The source code is available on GitHub [4]; git clone delivers the current master branch. It is advisable to use git checkout v1. 3.0 to retrieve the latest stable release (change v1. 3.0. to the latest stable version). If you have the experience or enjoy a challenge, you can try a beta or alpha version.

Typing make quick-release builds a quick version, assuming that both Docker and Go are running on the host. I was able to install Kubernetes within a few minutes with Go 1.6 and Docker 1.11 in the lab. However, since version 1.2.4, you have to resolve a minor niggle by deleting the $CDPATH environment variable using unset CDPATH to avoid seeing error messages.

What is more serious from an open source perspective is that parts of the build depend on external containers. Although you can assume that all downloaded containers come from secure sources – if you count Google's registry to be such – the sheer number of containers leaves you with mixed feelings, especially in high-security environments.

A build without preinstalled containers shows that it is possible to install all the components without a network connection, but the Make process fails when packaging the components for kubi-apiserver [5] and kubelet [6]. For a secure environment, you might prefer to go for a release that uses only an auditable Docker file-based repository. (See also the "Runtimes and Images" box.)

Runtimes and Images

Docker is just one of several existing container runtimes, some of which differ considerably and some in important details, such as the process layout below the Docker daemon.

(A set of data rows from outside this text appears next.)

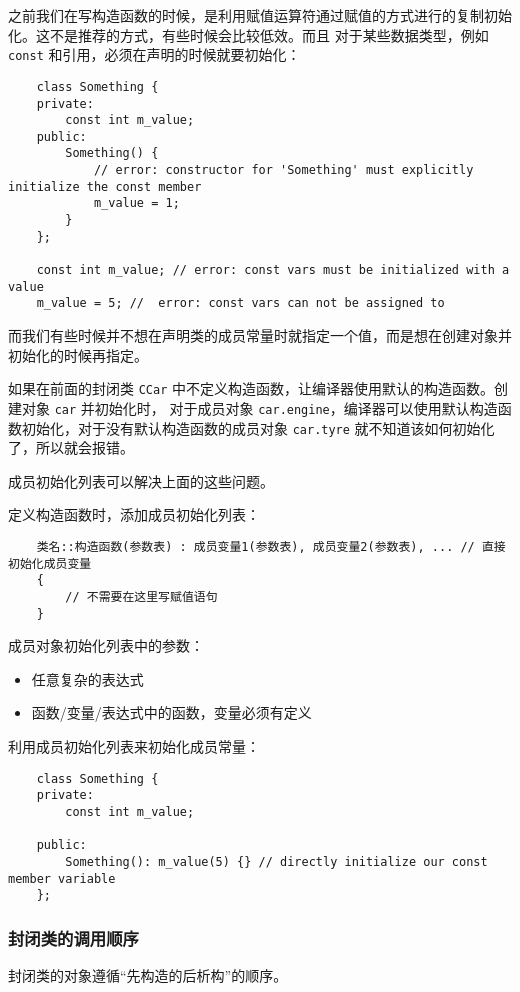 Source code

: \documentclass[UTF8]{ctexart}
\begin{document}
之前我们在写构造函数的时候，是利用赋值运算符通过赋值的方式进行的复制初始化。这不是推荐的方式，有些时候会比较低效。而且
对于某些数据类型，例如 \texttt{const} 和引用，必须在声明的时候就要初始化：
\begin{verbatim}
    class Something {
    private:
        const int m_value;
    public:
        Something() {
            // error: constructor for 'Something' must explicitly initialize the const member
            m_value = 1;
        }
    };

    const int m_value; // error: const vars must be initialized with a value
    m_value = 5; //  error: const vars can not be assigned to
\end{verbatim}

而我们有些时候并不想在声明类的成员常量时就指定一个值，而是想在创建对象并初始化的时候再指定。

如果在前面的封闭类 \texttt{CCar} 中不定义构造函数，让编译器使用默认的构造函数。创建对象 \texttt{car} 并初始化时，
对于成员对象 \texttt{car.engine}，编译器可以使用默认构造函数初始化，对于没有默认构造函数的成员对象
\texttt{car.tyre} 就不知道该如何初始化了，所以就会报错。

成员初始化列表可以解决上面的这些问题。

定义构造函数时，添加成员初始化列表：
\begin{verbatim}
    类名::构造函数(参数表) : 成员变量1(参数表), 成员变量2(参数表), ... // 直接初始化成员变量
    {
        // 不需要在这里写赋值语句
    }
\end{verbatim}

成员对象初始化列表中的参数：
\begin{itemize}
    \item 任意复杂的表达式
    \item 函数/变量/表达式中的函数，变量必须有定义
\end{itemize}

利用成员初始化列表来初始化成员常量：
\begin{verbatim}
    class Something {
    private:
        const int m_value;

    public:
        Something(): m_value(5) {} // directly initialize our const member variable
    };
\end{verbatim}

\subsubsection{封闭类的调用顺序}
封闭类的对象遵循“先构造的后析构”的顺序。
\end{document}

With regard to separation of concerns, Systemd [8] acts as a centralized resource management instance and has been discussed by the rkt project [9]. The system features that container runtimes should and are allowed to assume is controversial. If you ask Lennart Pöttering, container runtimes handle generic Systemd tasks, and since version 230 [10], also moves processes to namespaces, thanks to Nspawn, and limits resources. Systemd could thus replace the runtimes. What is missing are the push and pull functions to pick up and drop off images in the registries.

Cluster To Go

After the install, you can set up a test environment in the blink of an eye: (1) select a Kubernetes provider and (2) fire up the cluster:

export KUBERNETES_PROVIDER=libvirt-coreos
cluster/kube-up.sh

After a few minutes, you should have a running cluster consisting of a master and three worker nodes. Alternatively, the vagrant provider supports an installation under VirtualBox on Macs [7].

All Aboard

Kubernetes's plan is to contain all the components required to create your own PaaS infrastructure out of the box. It automatically sets up containers, scales them, self-heals, and manages automatic rollouts and even rollbacks.

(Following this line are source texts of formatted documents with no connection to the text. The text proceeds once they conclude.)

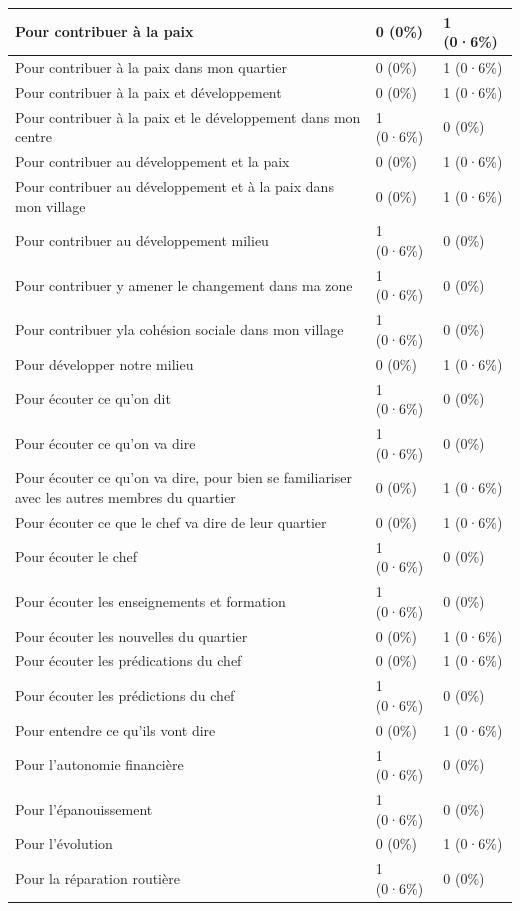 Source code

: \documentclass[
]{book}
\begin{document}
\begin{tabular}{l|l|l}
\hline
Pour contribuer à la paix & 0 (0\%) & 1 (0·6\%)\\
\hline
Pour contribuer à la paix dans mon quartier & 0 (0\%) & 1 (0·6\%)\\
\hline
Pour contribuer à la paix et développement & 0 (0\%) & 1 (0·6\%)\\
\hline
Pour contribuer à la paix et le développement dans mon centre & 1 (0·6\%) & 0 (0\%)\\
\hline
Pour contribuer au développement et  la paix & 0 (0\%) & 1 (0·6\%)\\
\hline
Pour contribuer au développement et à la paix dans mon village & 0 (0\%) & 1 (0·6\%)\\
\hline
Pour contribuer au développement milieu & 1 (0·6\%) & 0 (0\%)\\
\hline
Pour contribuer y amener le changement dans ma zone & 1 (0·6\%) & 0 (0\%)\\
\hline
Pour contribuer yla cohésion sociale dans mon village & 1 (0·6\%) & 0 (0\%)\\
\hline
Pour développer notre milieu & 0 (0\%) & 1 (0·6\%)\\
\hline
Pour écouter ce qu'on dit & 1 (0·6\%) & 0 (0\%)\\
\hline
Pour écouter ce qu'on va dire & 1 (0·6\%) & 0 (0\%)\\
\hline
Pour écouter ce qu'on va dire, pour bien se familiariser avec les autres membres du quartier & 0 (0\%) & 1 (0·6\%)\\
\hline
Pour écouter ce que le chef va dire de leur quartier & 0 (0\%) & 1 (0·6\%)\\
\hline
Pour écouter le chef & 1 (0·6\%) & 0 (0\%)\\
\hline
Pour écouter les enseignements et formation & 1 (0·6\%) & 0 (0\%)\\
\hline
Pour écouter les nouvelles du quartier & 0 (0\%) & 1 (0·6\%)\\
\hline
Pour écouter les prédications du chef & 0 (0\%) & 1 (0·6\%)\\
\hline
Pour écouter les prédictions du chef & 1 (0·6\%) & 0 (0\%)\\
\hline
Pour entendre ce qu'ils vont dire & 0 (0\%) & 1 (0·6\%)\\
\hline
Pour l'autonomie financière & 1 (0·6\%) & 0 (0\%)\\
\hline
Pour l'épanouissement & 1 (0·6\%) & 0 (0\%)\\
\hline
Pour l'évolution & 0 (0\%) & 1 (0·6\%)\\
\hline
Pour la réparation routière & 1 (0·6\%) & 0 (0\%)\\

\end{tabular}
\end{document}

To orchestrate the storage and network, Kubernetes uses storage, network, and firewall providers, so you first need to set these up for your home-built cloud. If you want to build deployment pipelines, Kubernetes helps with a management interface for configurations and passwords and supports DevOps in secure environments with complaint – and without a password if you have more than one configuration in a repository.

Kubernetes promises – and it is by this that it must be judged – that you will no longer need to worry about the infrastructure, only about the applications. There is even talk of ZeroOps, an advancement on DevOps. Of course, that will still take a long time. Ultimately, it is just like any other technology: For things to look easy and simple, someone needs to invest time and money.